A movimentação era grande na casa de Adriana Gabriella da Silva, empresária e consultora financeira. Colegas de uma empresa para a qual ela presta consultoria se deslocaram de Porto Alegre para ajudar na limpeza. Também se somaram parentes e vizinhos. “A gente fez um mutirão porque não dá conta de limpar sozinho”, disse.

Amigos entravam na casa e saíam com peças de madeira, que jogavam em uma enorme pilha na calçada.

“Os móveis planejados estavam grudados na parede, a gente precisa de muita força para tirar”, disse Adriana. Para a empresária, os bens perdidos não são meros objetos. “Não são só bens materiais, é toda a história da tua família. Eu perdi minha irmã há alguns anos, ela conviveu comigo dentro desta casa. Esses móveis me trazem lembranças de uma família reunida, numa mesa que foi destruída, num sofá que foi destruído.”

Um dos vizinhos que ajudava no mutirão era o motorista Luciano Chaves Macedo. Morador de uma casa de um piso, conta que só salvou geladeira, máquina de lavar e fogão porque colocou esses eletrodomésticos no segundo andar da casa de uma vizinha. “Muito triste, nossa casa está puro lixo. Entrou um turbilhão para dentro de casa, ficou tudo revirado.”

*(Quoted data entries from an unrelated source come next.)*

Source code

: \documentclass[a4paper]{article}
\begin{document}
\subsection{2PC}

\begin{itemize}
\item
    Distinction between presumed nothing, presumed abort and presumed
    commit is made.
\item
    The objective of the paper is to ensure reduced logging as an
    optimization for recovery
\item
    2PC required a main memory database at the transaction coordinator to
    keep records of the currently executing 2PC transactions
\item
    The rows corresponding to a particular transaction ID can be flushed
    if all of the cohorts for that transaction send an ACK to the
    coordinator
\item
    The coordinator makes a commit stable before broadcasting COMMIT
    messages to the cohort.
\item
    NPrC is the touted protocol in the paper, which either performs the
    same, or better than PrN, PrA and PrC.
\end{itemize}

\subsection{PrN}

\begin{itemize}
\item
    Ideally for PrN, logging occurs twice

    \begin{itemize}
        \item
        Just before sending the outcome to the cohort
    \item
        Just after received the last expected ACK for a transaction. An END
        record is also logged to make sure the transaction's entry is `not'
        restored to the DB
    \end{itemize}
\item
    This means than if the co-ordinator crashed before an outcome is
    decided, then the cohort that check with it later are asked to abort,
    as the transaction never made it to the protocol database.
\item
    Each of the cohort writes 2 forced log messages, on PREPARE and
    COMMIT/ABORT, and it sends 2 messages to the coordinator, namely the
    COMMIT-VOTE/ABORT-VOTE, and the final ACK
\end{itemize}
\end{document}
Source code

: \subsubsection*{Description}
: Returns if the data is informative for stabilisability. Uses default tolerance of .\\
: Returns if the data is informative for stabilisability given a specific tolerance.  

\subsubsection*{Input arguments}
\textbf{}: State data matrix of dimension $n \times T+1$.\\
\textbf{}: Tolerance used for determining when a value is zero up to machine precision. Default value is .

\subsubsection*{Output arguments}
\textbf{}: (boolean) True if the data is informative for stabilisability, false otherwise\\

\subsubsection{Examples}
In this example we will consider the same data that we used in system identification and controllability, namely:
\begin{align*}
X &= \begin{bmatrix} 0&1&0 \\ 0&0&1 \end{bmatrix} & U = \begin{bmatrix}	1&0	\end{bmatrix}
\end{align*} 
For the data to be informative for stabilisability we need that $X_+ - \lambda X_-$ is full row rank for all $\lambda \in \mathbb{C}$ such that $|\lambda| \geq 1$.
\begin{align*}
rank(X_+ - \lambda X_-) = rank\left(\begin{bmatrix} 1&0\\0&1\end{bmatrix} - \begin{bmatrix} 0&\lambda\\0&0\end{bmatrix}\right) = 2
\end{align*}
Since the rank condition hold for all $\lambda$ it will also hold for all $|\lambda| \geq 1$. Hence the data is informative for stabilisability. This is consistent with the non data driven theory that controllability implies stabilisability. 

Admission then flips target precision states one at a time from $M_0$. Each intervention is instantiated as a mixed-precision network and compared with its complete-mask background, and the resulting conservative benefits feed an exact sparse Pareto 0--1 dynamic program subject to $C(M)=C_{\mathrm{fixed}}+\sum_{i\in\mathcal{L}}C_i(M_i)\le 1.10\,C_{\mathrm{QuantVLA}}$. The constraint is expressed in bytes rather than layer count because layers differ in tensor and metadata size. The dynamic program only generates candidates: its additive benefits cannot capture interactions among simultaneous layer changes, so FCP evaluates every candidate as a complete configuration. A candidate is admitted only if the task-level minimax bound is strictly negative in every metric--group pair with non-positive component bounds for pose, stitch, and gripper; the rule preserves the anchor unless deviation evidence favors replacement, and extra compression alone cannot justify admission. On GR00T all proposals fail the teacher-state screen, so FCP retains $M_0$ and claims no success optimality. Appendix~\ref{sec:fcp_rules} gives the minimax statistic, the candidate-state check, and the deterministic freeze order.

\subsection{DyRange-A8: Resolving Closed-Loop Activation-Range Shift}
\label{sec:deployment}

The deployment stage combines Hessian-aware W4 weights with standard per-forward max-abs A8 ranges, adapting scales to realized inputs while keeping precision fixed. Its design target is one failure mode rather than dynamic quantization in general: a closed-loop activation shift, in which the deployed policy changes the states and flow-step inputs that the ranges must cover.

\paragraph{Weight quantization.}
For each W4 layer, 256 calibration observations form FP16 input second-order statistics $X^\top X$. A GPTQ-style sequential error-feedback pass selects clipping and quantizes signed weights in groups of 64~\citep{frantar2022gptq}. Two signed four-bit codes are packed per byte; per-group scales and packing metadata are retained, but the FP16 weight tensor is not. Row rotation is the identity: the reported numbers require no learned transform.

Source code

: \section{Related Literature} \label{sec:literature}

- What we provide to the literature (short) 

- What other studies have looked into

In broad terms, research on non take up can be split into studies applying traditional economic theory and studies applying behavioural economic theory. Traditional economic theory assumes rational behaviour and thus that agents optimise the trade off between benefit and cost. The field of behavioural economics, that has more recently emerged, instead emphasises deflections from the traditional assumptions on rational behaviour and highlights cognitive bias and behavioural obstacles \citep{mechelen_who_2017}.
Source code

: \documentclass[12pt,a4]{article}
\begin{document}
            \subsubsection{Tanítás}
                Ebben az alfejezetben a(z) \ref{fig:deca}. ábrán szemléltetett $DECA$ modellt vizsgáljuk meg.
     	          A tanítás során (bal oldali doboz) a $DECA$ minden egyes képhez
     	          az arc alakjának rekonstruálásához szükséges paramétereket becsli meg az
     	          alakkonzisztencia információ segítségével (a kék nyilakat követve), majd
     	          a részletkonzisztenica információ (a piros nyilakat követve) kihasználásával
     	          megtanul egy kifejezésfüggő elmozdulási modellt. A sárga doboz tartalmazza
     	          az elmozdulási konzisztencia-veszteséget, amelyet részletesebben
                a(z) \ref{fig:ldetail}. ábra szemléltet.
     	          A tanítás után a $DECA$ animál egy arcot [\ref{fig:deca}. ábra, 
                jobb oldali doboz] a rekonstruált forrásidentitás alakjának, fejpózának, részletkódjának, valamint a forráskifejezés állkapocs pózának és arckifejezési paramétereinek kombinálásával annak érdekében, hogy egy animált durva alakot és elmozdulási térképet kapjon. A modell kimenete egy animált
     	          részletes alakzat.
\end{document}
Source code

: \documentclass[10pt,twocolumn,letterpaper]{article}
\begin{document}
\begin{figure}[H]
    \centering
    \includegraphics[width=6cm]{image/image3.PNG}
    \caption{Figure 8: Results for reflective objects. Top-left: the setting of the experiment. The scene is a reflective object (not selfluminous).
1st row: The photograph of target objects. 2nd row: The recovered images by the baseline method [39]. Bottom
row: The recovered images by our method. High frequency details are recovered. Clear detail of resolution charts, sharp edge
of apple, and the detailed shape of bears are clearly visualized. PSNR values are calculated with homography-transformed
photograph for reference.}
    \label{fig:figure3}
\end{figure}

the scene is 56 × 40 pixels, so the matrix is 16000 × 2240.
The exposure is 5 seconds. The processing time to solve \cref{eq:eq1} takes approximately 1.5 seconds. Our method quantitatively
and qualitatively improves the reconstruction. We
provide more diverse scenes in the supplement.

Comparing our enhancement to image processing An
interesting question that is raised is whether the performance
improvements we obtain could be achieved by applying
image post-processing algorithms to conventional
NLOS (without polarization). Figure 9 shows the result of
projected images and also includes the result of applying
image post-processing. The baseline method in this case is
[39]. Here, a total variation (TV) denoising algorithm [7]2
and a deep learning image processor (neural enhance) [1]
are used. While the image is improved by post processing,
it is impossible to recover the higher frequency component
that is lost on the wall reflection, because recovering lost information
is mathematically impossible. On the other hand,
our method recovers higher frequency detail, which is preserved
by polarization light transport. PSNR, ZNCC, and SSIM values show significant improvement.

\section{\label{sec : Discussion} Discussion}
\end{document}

Mesmo com essa situação, Luciano e a esposa, Cristiane Denicoll, já voltaram a dormir em casa, deitados no chão –o antigo colchão do casal agora está na calçada, esperando o caminhão do lixo. Além do temor de possíveis saques, pesou o constrangimento de estar na casa da filha de Cristiane por tanto tempo, com cinco gatos e um cachorro. “A gente fica tirando a privacidade dos outros”, disse Luciano.

Demitido em plena tragédia climática, o motorista afirmou que tem contado com a distribuição de cestas básicas para sobreviver e que não vai deixar o bairro, onde mora desde que nasceu. “Vou ficar, não temos para onde ir.”

Em uma região em que tantos precisarão reconstruir suas casas e o que havia nelas, centenas de móveis foram perdidos por Alessandra Anderle, proprietária de uma loja no Mathias Velho desde 2005. Ela não sabe precisar quantos móveis foram perdidos. “Eu tinha arrumado tudo para o Dia das Mães, mandei vir mercadorias novas, coisas diferentes de cozinha, armários diferentes. Perdi tudo da loja e do depósito”, lamenta.

Alessandra diz que vendia móveis “do barato ao caro”, mas pretende recomeçar de forma diferente. “Só vou vender coisas mais em conta, mais baratas, porque o povo está todo sem dinheiro, não adianta eu botar móveis caros.”

Com ajuda da filha, do genro e de um amigo, ela limpava a loja mantendo o bom humor.

“Eu já entrei aqui na loja para dar jeito na vida. Chorei tudo o que tinha para chorar na casa do tio do meu marido, onde ficamos durante a enchente, e agora é bola pra frente. No dia do meu aniversário eu nasci de novo, quando fui resgatada de barco pelos bombeiros. Agora vamos começar de novo, não temos outra coisa para fazer.”